Por otro lado, la última gloria fue un gesto difícil de explicar, una curiosa catarsis colectiva. Entramos a la bodega con un niño de primero. Había que meterse por una rejilla sobre un portón de 3 metros. Empezamos a sacar los tarros y tinetas al patio, no teníamos idea de qué hacer con ellas exactamente. Dejamos las tinetas en el patio principal y fuimos a guardar los tarros. Alguien abrió una tineta en ese momento y empezó a manchar con una brochita un mural de 6×4 de la BRP, pintado el patio central en honor al gesto económico que Hugo Chávez realizó años atrás con la universidad. Luego solo recuerdo estar mirando desde la escalera como todo tipo de personas metían las manos a la tineta y las frotaban contra el mural. El mural de la izquierda y del establishment, totalmente arruinado.

“Sí, todos rebotaron, pero nosotros seguimos acá”. Quedábamos tan pocos que hablábamos como veteranos. Ya no se hablaba de cómo traer a los demás de vuelta, sino de sumarios internos. De los pacos que estaban permanentemente rondando la universidad, del ultimátum que nos habían dado. De nuestro posible no-egreso. Y de los comunistas.

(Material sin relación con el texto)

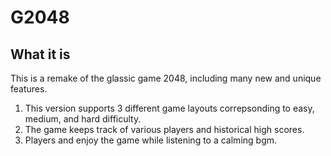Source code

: # G2048

## What it is
This is a remake of the glassic game 2048, including many new and unique features.
1. This version supports 3 different game layouts correpsonding to easy, medium, and hard difficulty. 
2. The game keeps track of various players and historical high scores.
3. Players and enjoy the game while listening to a calming bgm. 
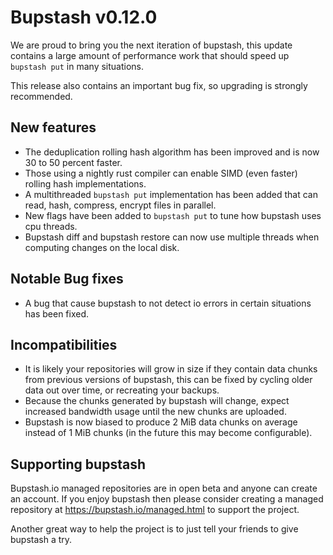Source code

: # Bupstash v0.12.0

We are proud to bring you the next iteration of bupstash, this update contains a large amount of
performance work that should speed up `bupstash put` in many situations.

This release also contains an important bug fix, so upgrading is strongly recommended.

## New features

- The deduplication rolling hash algorithm has been improved and is now 30 to 50 percent faster.
- Those using a nightly rust compiler can enable SIMD (even faster) rolling hash implementations.
- A multithreaded `bupstash put` implementation has been added that can read, hash, compress, encrypt files in parallel.
- New flags have been added to `bupstash put` to tune how bupstash uses cpu threads.
- Bupstash diff and bupstash restore can now use multiple threads when computing changes on the local disk.

## Notable Bug fixes

- A bug that cause bupstash to not detect io errors in certain situations has been fixed.

## Incompatibilities

- It is likely your repositories will grow in size if they contain data chunks from previous
  versions of bupstash, this can be fixed by cycling older data out over time, or recreating your backups.
- Because the chunks generated by bupstash will change, expect increased bandwidth usage until
  the new chunks are uploaded.
- Bupstash is now biased to produce 2 MiB data chunks on average instead of 1 MiB chunks (in the future this  may become configurable).

## Supporting bupstash

Bupstash.io managed repositories are in open beta and anyone can create an account.
If you enjoy bupstash then please consider creating a managed repository at https://bupstash.io/managed.html
to support the project.

Another great way to help the project is to just tell your friends to give bupstash a try.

Durante una asamblea a un comunista lo sacaron a punta de un cuchillo. El escenario era distópico, una pugna de poder solo entendible al interior de un claustro como lo era entonces el Arcis. Estábamos cagados de hambre, la cara con hollín, la ropa ahumada, sin compañeros ni un propósito motivador.

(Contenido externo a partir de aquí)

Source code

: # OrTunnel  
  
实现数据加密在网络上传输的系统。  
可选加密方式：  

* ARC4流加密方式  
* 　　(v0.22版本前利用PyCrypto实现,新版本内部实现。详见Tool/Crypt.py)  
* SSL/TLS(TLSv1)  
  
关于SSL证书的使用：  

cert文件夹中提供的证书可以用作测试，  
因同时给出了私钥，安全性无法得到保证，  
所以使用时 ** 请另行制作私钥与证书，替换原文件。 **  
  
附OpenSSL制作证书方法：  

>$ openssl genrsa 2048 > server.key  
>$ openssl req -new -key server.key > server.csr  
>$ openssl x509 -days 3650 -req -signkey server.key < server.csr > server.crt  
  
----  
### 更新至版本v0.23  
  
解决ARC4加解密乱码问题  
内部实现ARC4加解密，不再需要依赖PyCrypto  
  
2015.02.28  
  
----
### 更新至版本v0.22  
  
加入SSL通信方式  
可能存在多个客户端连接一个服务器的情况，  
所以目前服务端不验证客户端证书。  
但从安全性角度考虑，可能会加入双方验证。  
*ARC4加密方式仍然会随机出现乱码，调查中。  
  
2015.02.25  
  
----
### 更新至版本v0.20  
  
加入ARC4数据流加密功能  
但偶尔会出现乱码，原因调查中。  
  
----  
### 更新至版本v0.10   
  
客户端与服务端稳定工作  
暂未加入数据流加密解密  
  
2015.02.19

Una mañana nos reunimos todos para bajar las manos. Los ultimátum se habían hechos cada vez más serios -«tienen una semana, tienen 3 días, tienen 1 día»- y se sabe que para la policía es un especial deleite golpear alumnos del Arcis. Nos juntamos ese día y votamos. Éramos como 25 en total, en una ex fábrica metalúrigica. Yo voté por que se bajara la toma, desde un amarillismo notable. No estaba dispuesto a dar una nueva batalla por defender lo que no había, lo poco y nada que quedaba a esas alturas. Una chica dio un discurso emotivo de “esto no era lo que yo esperaba, no era lo que yo pensaba”.

Ganó mi opción por mayoría. Entonces todos nos relajamos, nos reímos, empezamos a conversar de nuevo y fumar cigarrillos.